Avec une tendance à la baisse, 303 personnes ont cassé leur pipe sur les routes en 2019, dont plus de 100 dans les Bouches-du-Rhône. L’alcool est responsable une fois sur deux. En ce qui concerne les accidents du travail, 121 décès sont à déplorer. L’une des spécificités historiques régionale, avec l’Ile-de-France, concerne la surmortalité due au Sida. Notamment à Nice et dans les Alpes-Maritimes : entre 2011 et 2015, elle a presque atteint plus de 50 % par rapport au reste de la région ! « Difficile d’identifier les causes exactes du phénomène, explique Erwann Le Hô, président du centre LGBT Côte d’Azur et vice-président de la coordination VIH pour l’est de la région. La communauté LGBT est très présente sur la côte d’Azur, attire des touristes LGBT ou des Italiens qui peuvent mieux vivre leur sexualité de ce côté-là de la frontière. » Mais il explique que grâce à plusieurs dispositifs de prévention et des campagnes massives de dépistage gratuit, le taux de contamination sur le territoire a baissé de 40 % entre 2015 et 2018, « la chute la plus spectaculaire en France ». Entre 2011 et 2015, le Sida a causé en Paca un décès pour 100 000 habitants, soit 50 environ. C’était plus du double entre 2005 et 2009.

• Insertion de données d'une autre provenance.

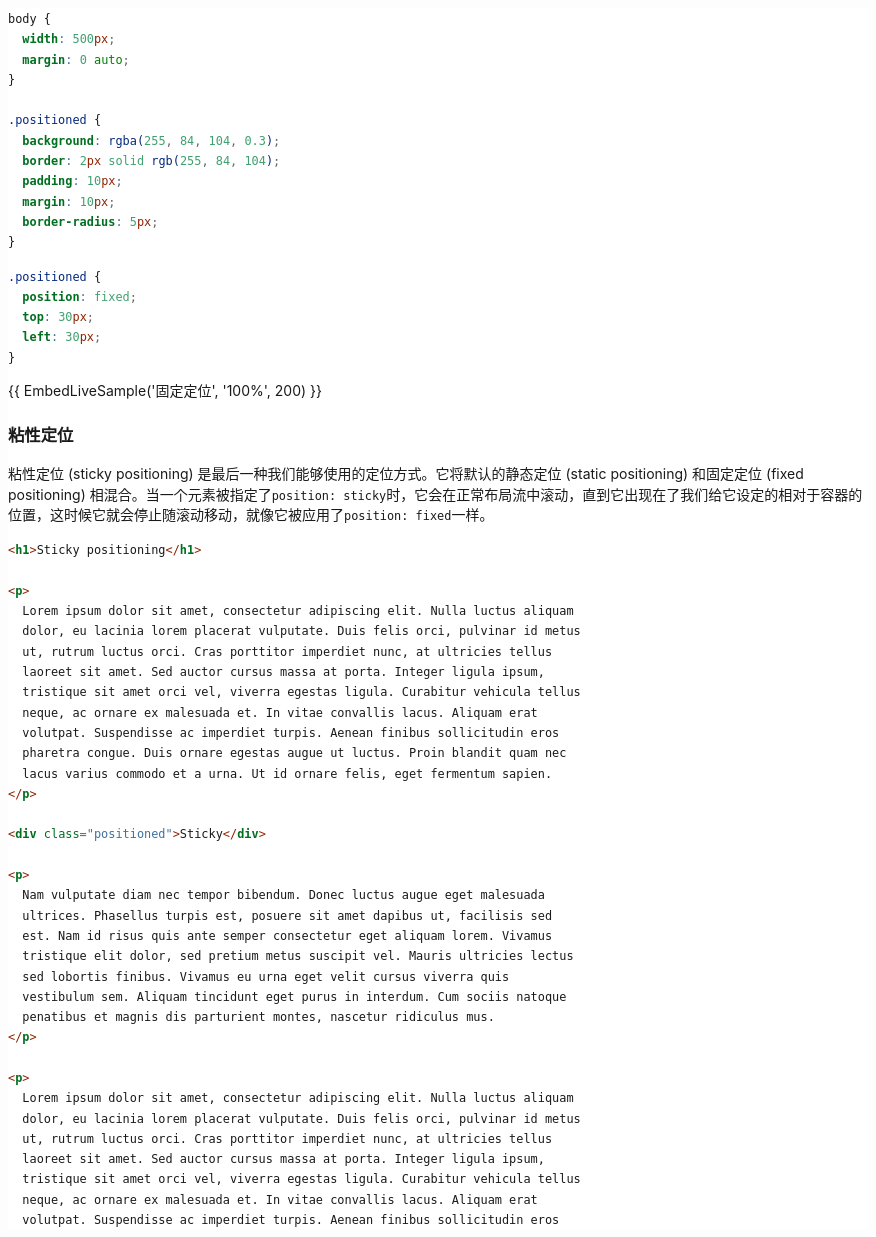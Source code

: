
 ```css hidden
body {
  width: 500px;
  margin: 0 auto;
}

.positioned {
  background: rgba(255, 84, 104, 0.3);
  border: 2px solid rgb(255, 84, 104);
  padding: 10px;
  margin: 10px;
  border-radius: 5px;
}
```

```css
.positioned {
  position: fixed;
  top: 30px;
  left: 30px;
}
```

{{ EmbedLiveSample('固定定位', '100%', 200) }}

### 粘性定位

粘性定位 (sticky positioning) 是最后一种我们能够使用的定位方式。它将默认的静态定位 (static positioning) 和固定定位 (fixed positioning) 相混合。当一个元素被指定了`position: sticky`时，它会在正常布局流中滚动，直到它出现在了我们给它设定的相对于容器的位置，这时候它就会停止随滚动移动，就像它被应用了`position: fixed`一样。

```html hidden
<h1>Sticky positioning</h1>

<p>
  Lorem ipsum dolor sit amet, consectetur adipiscing elit. Nulla luctus aliquam
  dolor, eu lacinia lorem placerat vulputate. Duis felis orci, pulvinar id metus
  ut, rutrum luctus orci. Cras porttitor imperdiet nunc, at ultricies tellus
  laoreet sit amet. Sed auctor cursus massa at porta. Integer ligula ipsum,
  tristique sit amet orci vel, viverra egestas ligula. Curabitur vehicula tellus
  neque, ac ornare ex malesuada et. In vitae convallis lacus. Aliquam erat
  volutpat. Suspendisse ac imperdiet turpis. Aenean finibus sollicitudin eros
  pharetra congue. Duis ornare egestas augue ut luctus. Proin blandit quam nec
  lacus varius commodo et a urna. Ut id ornare felis, eget fermentum sapien.
</p>

<div class="positioned">Sticky</div>

<p>
  Nam vulputate diam nec tempor bibendum. Donec luctus augue eget malesuada
  ultrices. Phasellus turpis est, posuere sit amet dapibus ut, facilisis sed
  est. Nam id risus quis ante semper consectetur eget aliquam lorem. Vivamus
  tristique elit dolor, sed pretium metus suscipit vel. Mauris ultricies lectus
  sed lobortis finibus. Vivamus eu urna eget velit cursus viverra quis
  vestibulum sem. Aliquam tincidunt eget purus in interdum. Cum sociis natoque
  penatibus et magnis dis parturient montes, nascetur ridiculus mus.
</p>

<p>
  Lorem ipsum dolor sit amet, consectetur adipiscing elit. Nulla luctus aliquam
  dolor, eu lacinia lorem placerat vulputate. Duis felis orci, pulvinar id metus
  ut, rutrum luctus orci. Cras porttitor imperdiet nunc, at ultricies tellus
  laoreet sit amet. Sed auctor cursus massa at porta. Integer ligula ipsum,
  tristique sit amet orci vel, viverra egestas ligula. Curabitur vehicula tellus
  neque, ac ornare ex malesuada et. In vitae convallis lacus. Aliquam erat
  volutpat. Suspendisse ac imperdiet turpis. Aenean finibus sollicitudin eros
```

Autre spécialité locale, les morts causées par des catastrophes naturelles, comme dans l’arrière-pays niçois le mois dernier (voir page 21). 531 entre 1987 et 2016. Inondations, feux de forêt, avalanches… La région est très exposée, d’autant plus que le réchauffement climatique aggrave ces catastrophes. Un réchauffement qui a provoqué l’apparition de cas autochtones de maladie à virus zika sur le littoral dernièrement… Logiquement, on se noie plus aussi en Paca (56 décès). Enfin, et le triste anniversaire de l’effondrement d’immeubles à la rue d’Aubagne à Marseille avec ses huit morts nous le rappelle, la précarité, la pauvreté et l’insalubrité tuent, parfois brutalement, parfois à petit feu. Une morbidité générale de plus en plus dure à accepter si l’on se fie aux réactions face à la crise sanitaire du Covid. « Nous refusons la mort, c’est vu comme un échec, éclaire le philosophe Marc Rosmini qui devait tenir ce mois-ci une conférence à Marseille dans le cadre de la semaine de la pop philosophie dédiée… aux zombies. Pourtant on joue tous avec la mort, en buvant, en fumant, en conduisant ou en faisant du sport. L’âge médian des morts du Covid est de 84 ans. C’est triste mais c’est dans l’ordre des choses. Pourtant, on ne parle que de cela, cela a un caractère obsessionnel. Sacré paradoxe. » Santé !

  1. Tous les chiffres sont issus de l’Observatoire régional de la santé, la base de donnée Sirsé Paca, la Carsat et Santé publique France.